When you take up screen printing, you realize just how many factors go into creating great prints press run after press run. If you feel like you’re doing everything right but still end up with frequent misprints, smudges and other problems, it might help to take a look at some of the most common mistakes rookie screen printers make. It’s worth asking yourself: Are some of these mistakes interfering with your prints?
The basic screen printing process is simple: Fill a stenciled screen with ink, pull a squeegee over the screen to lay down a print and cure the ink. But there’s a lot of detail that goes into creating quality prints. While you might have mastered the basics, how much time have you put in to fine-tuning your screen printing skills? Fine tune your screen printing skills by taking classes or workshops, apprenticing with a more experienced screen printer, watching how-to videos, reading up on techniques and practicing your craft. And don’t just focus on the printing itself. Learning how to produce better artwork and better stencils will improve your final prints.
Of course you should follow the manufacturer’s instructions for exposing emulsion, mixing ink, curing ink, right? You would think that you can’t go wrong by following the manufacturer’s instructions, but the curing times, exposing times and ink thinning recommendations are only general guidelines. When you introduce a new product, or a new piece of equipment, into your shop, you need to test it out. Due to your shop’s environmental conditions, the age and strength of bulbs in your exposure unit, the temperature distribution in your conveyor dryer and many other factors, it’s not enough to follow instructions to the letter. You’ll need some trial and error to figure out what methods and settings work best for your print jobs.
In screen printing, there are go-to tools and equipment. You can do quite a bit with the same mesh count screens, the same ink and the same squeegees. Where rookies often tend to go wrong is that they rely solely on these basics, rather than branching out to find the best tools, equipment and inks for a particular job.

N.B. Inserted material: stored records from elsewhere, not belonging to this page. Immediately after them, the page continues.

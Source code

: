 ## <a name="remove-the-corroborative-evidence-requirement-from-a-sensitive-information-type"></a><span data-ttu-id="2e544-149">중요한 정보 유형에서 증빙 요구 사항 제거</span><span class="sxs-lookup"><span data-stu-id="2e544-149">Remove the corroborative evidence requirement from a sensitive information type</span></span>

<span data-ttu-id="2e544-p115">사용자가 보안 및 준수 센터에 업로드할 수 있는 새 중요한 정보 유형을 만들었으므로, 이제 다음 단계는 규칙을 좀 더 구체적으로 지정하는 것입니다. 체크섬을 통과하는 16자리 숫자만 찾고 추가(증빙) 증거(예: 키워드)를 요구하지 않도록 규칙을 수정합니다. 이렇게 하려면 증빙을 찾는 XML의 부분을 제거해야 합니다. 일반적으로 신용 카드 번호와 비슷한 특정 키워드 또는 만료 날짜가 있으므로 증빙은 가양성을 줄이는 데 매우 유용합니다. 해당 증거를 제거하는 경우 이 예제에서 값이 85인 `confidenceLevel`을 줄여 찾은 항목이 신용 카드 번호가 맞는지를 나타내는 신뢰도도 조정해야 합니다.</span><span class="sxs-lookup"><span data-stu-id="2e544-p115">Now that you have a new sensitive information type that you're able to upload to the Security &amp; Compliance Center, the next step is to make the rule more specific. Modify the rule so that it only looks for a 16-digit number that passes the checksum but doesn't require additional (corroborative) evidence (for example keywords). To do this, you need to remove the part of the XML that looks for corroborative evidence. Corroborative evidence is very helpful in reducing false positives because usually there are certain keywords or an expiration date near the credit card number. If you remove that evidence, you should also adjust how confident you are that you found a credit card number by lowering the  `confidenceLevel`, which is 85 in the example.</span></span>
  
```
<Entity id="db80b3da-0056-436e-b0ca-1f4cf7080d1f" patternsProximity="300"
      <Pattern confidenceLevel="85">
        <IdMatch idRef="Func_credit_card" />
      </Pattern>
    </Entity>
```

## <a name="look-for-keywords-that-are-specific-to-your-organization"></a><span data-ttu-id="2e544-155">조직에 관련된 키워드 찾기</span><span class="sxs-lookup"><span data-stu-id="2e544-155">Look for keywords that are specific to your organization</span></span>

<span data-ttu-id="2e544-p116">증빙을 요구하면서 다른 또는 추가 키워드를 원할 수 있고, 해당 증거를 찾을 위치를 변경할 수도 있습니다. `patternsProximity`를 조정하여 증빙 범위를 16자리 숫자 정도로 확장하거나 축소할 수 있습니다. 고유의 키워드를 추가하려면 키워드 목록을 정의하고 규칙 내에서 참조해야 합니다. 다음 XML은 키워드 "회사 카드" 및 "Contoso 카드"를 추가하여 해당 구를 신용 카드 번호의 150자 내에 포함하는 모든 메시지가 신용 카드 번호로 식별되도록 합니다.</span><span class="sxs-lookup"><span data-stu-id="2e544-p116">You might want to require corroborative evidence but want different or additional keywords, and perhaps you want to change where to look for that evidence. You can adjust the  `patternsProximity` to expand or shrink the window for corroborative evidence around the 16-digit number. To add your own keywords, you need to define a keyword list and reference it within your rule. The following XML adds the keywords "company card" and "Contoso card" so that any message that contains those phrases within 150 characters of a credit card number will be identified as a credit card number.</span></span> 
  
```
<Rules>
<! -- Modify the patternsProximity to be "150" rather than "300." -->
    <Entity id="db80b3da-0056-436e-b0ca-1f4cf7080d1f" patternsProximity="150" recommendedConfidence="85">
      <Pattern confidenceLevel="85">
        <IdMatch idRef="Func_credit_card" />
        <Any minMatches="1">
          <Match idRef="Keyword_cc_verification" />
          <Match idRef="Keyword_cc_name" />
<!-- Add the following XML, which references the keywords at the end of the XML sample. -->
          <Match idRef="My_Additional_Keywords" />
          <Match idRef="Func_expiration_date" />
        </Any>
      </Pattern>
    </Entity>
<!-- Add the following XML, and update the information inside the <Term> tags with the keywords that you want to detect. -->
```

In particular, it helps to know which mesh counts, types of squeegees and ink types are best suited to each type of print and each type of substrate.

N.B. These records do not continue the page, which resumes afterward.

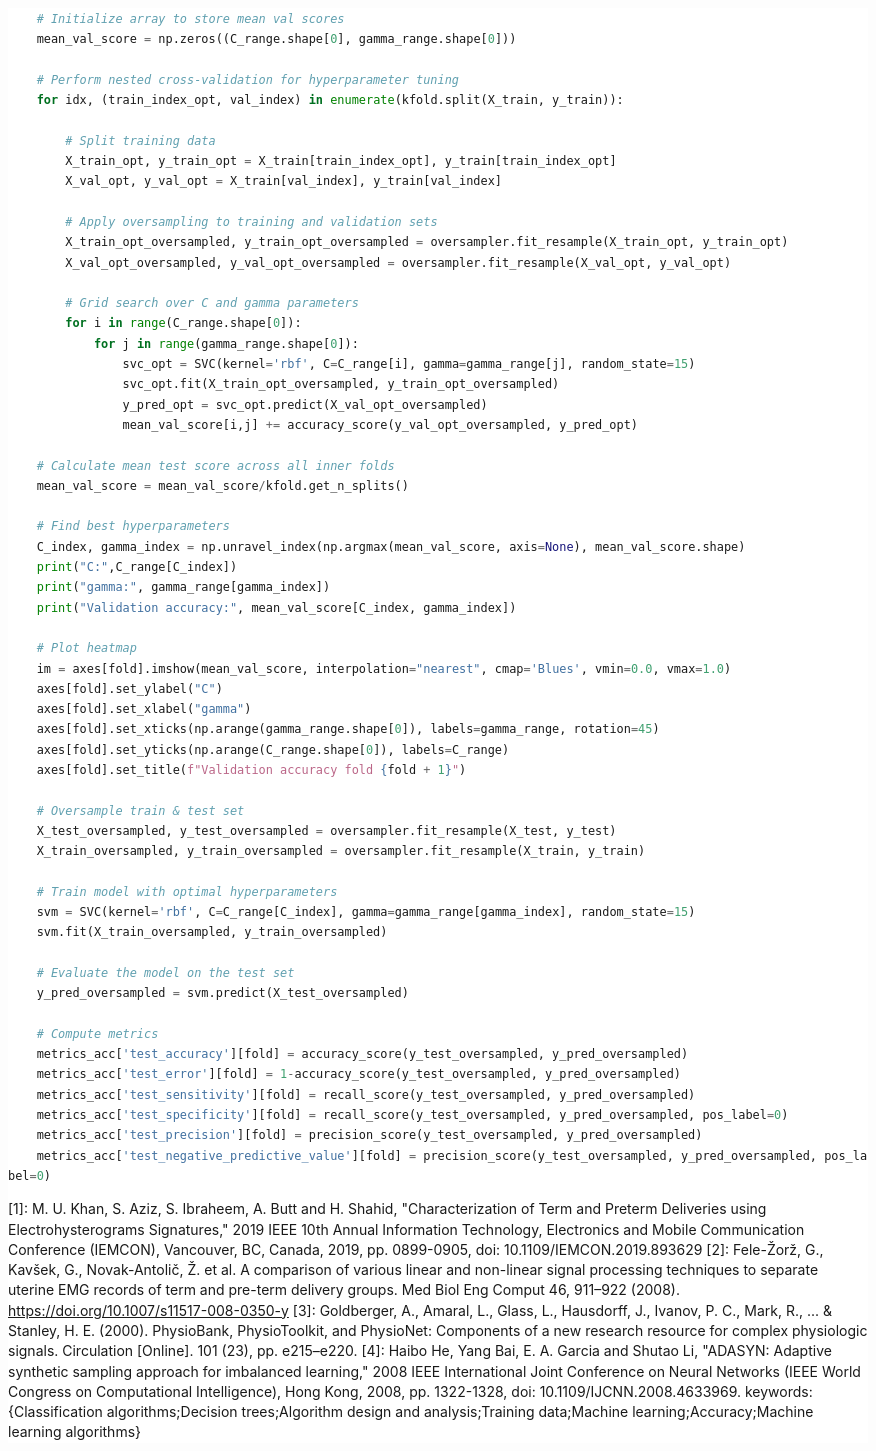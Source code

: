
 ```python
    # Initialize array to store mean val scores
    mean_val_score = np.zeros((C_range.shape[0], gamma_range.shape[0]))

    # Perform nested cross-validation for hyperparameter tuning
    for idx, (train_index_opt, val_index) in enumerate(kfold.split(X_train, y_train)):

        # Split training data
        X_train_opt, y_train_opt = X_train[train_index_opt], y_train[train_index_opt]
        X_val_opt, y_val_opt = X_train[val_index], y_train[val_index]

        # Apply oversampling to training and validation sets
        X_train_opt_oversampled, y_train_opt_oversampled = oversampler.fit_resample(X_train_opt, y_train_opt)
        X_val_opt_oversampled, y_val_opt_oversampled = oversampler.fit_resample(X_val_opt, y_val_opt)

        # Grid search over C and gamma parameters
        for i in range(C_range.shape[0]):
            for j in range(gamma_range.shape[0]):
                svc_opt = SVC(kernel='rbf', C=C_range[i], gamma=gamma_range[j], random_state=15)
                svc_opt.fit(X_train_opt_oversampled, y_train_opt_oversampled)
                y_pred_opt = svc_opt.predict(X_val_opt_oversampled)
                mean_val_score[i,j] += accuracy_score(y_val_opt_oversampled, y_pred_opt)

    # Calculate mean test score across all inner folds
    mean_val_score = mean_val_score/kfold.get_n_splits()
    
    # Find best hyperparameters
    C_index, gamma_index = np.unravel_index(np.argmax(mean_val_score, axis=None), mean_val_score.shape)
    print("C:",C_range[C_index])
    print("gamma:", gamma_range[gamma_index])
    print("Validation accuracy:", mean_val_score[C_index, gamma_index])

    # Plot heatmap
    im = axes[fold].imshow(mean_val_score, interpolation="nearest", cmap='Blues', vmin=0.0, vmax=1.0)
    axes[fold].set_ylabel("C")
    axes[fold].set_xlabel("gamma")
    axes[fold].set_xticks(np.arange(gamma_range.shape[0]), labels=gamma_range, rotation=45)
    axes[fold].set_yticks(np.arange(C_range.shape[0]), labels=C_range)
    axes[fold].set_title(f"Validation accuracy fold {fold + 1}")

    # Oversample train & test set
    X_test_oversampled, y_test_oversampled = oversampler.fit_resample(X_test, y_test)
    X_train_oversampled, y_train_oversampled = oversampler.fit_resample(X_train, y_train)

    # Train model with optimal hyperparameters
    svm = SVC(kernel='rbf', C=C_range[C_index], gamma=gamma_range[gamma_index], random_state=15)
    svm.fit(X_train_oversampled, y_train_oversampled)

    # Evaluate the model on the test set
    y_pred_oversampled = svm.predict(X_test_oversampled)

    # Compute metrics
    metrics_acc['test_accuracy'][fold] = accuracy_score(y_test_oversampled, y_pred_oversampled)
    metrics_acc['test_error'][fold] = 1-accuracy_score(y_test_oversampled, y_pred_oversampled)
    metrics_acc['test_sensitivity'][fold] = recall_score(y_test_oversampled, y_pred_oversampled)
    metrics_acc['test_specificity'][fold] = recall_score(y_test_oversampled, y_pred_oversampled, pos_label=0)
    metrics_acc['test_precision'][fold] = precision_score(y_test_oversampled, y_pred_oversampled)
    metrics_acc['test_negative_predictive_value'][fold] = precision_score(y_test_oversampled, y_pred_oversampled, pos_label=0)
```

[1]: M. U. Khan, S. Aziz, S. Ibraheem, A. Butt and H. Shahid, "Characterization of Term and Preterm Deliveries using Electrohysterograms Signatures," 2019 IEEE 10th Annual Information Technology, Electronics and Mobile Communication Conference (IEMCON), Vancouver, BC, Canada, 2019, pp. 0899-0905, doi: 10.1109/IEMCON.2019.893629
[2]: Fele-Žorž, G., Kavšek, G., Novak-Antolič, Ž. et al. A comparison of various linear and non-linear signal processing techniques to separate uterine EMG records of term and pre-term delivery groups. Med Biol Eng Comput 46, 911–922 (2008). https://doi.org/10.1007/s11517-008-0350-y
[3]: Goldberger, A., Amaral, L., Glass, L., Hausdorff, J., Ivanov, P. C., Mark, R., ... & Stanley, H. E. (2000). PhysioBank, PhysioToolkit, and PhysioNet: Components of a new research resource for complex physiologic signals. Circulation [Online]. 101 (23), pp. e215–e220.
[4]: Haibo He, Yang Bai, E. A. Garcia and Shutao Li, "ADASYN: Adaptive synthetic sampling approach for imbalanced learning," 2008 IEEE International Joint Conference on Neural Networks (IEEE World Congress on Computational Intelligence), Hong Kong, 2008, pp. 1322-1328, doi: 10.1109/IJCNN.2008.4633969. keywords: {Classification algorithms;Decision trees;Algorithm design and analysis;Training data;Machine learning;Accuracy;Machine learning algorithms}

It’s surprising how big of an impact small practices in your shop can have on your prints. Loose pallets or print heads can blur prints or lead to faulty registration. A dusty press can create pinholes and ruin your prints. Not regulating the air flow or humidity levels in your shop can affect how inks and emulsions cure. Ignoring shop best practices, even when they seem relatively minor, can lead to major misprints and even frustration over prints that just don’t every turn out quite right. Keep your shop clean. Have weekly maintenance procedures in place for your press, and make sure pallets and screen heads are tight before every press run. Remember to perform regular equipment checks to make sure screen tension is at the right level and that squeegees are free from nicks. Always perform a test run of every project before you roll into production. These simple measures can help you prevent major problems with your screen prints.
There is a strong screen printing community there to help you out if you need it. Equipment and ink suppliers, screen printing veterans and even shops you may see as competition generally all want to support you and see you become a successful screen printer. You’re doing yourself a disservice if you don’t make a point of networking within the screen printing community. Fellow screen printers can help you troubleshoot problems, make recommendations about equipment and supplies and provide help with a job, whether you need to borrow a gallon of ink or you need to outsource a job because you’re beyond capacity. Becoming part of the screen printing community can help you succeed in your craft and in your business.
While these common screen printing mistakes can hold rookies back from producing top-notch screen prints, the good news about mistakes is that you can learn from them. When you know better, you can print better. Eliminating these rookie mistakescan help you move beyond “rookie” status in your screen printing.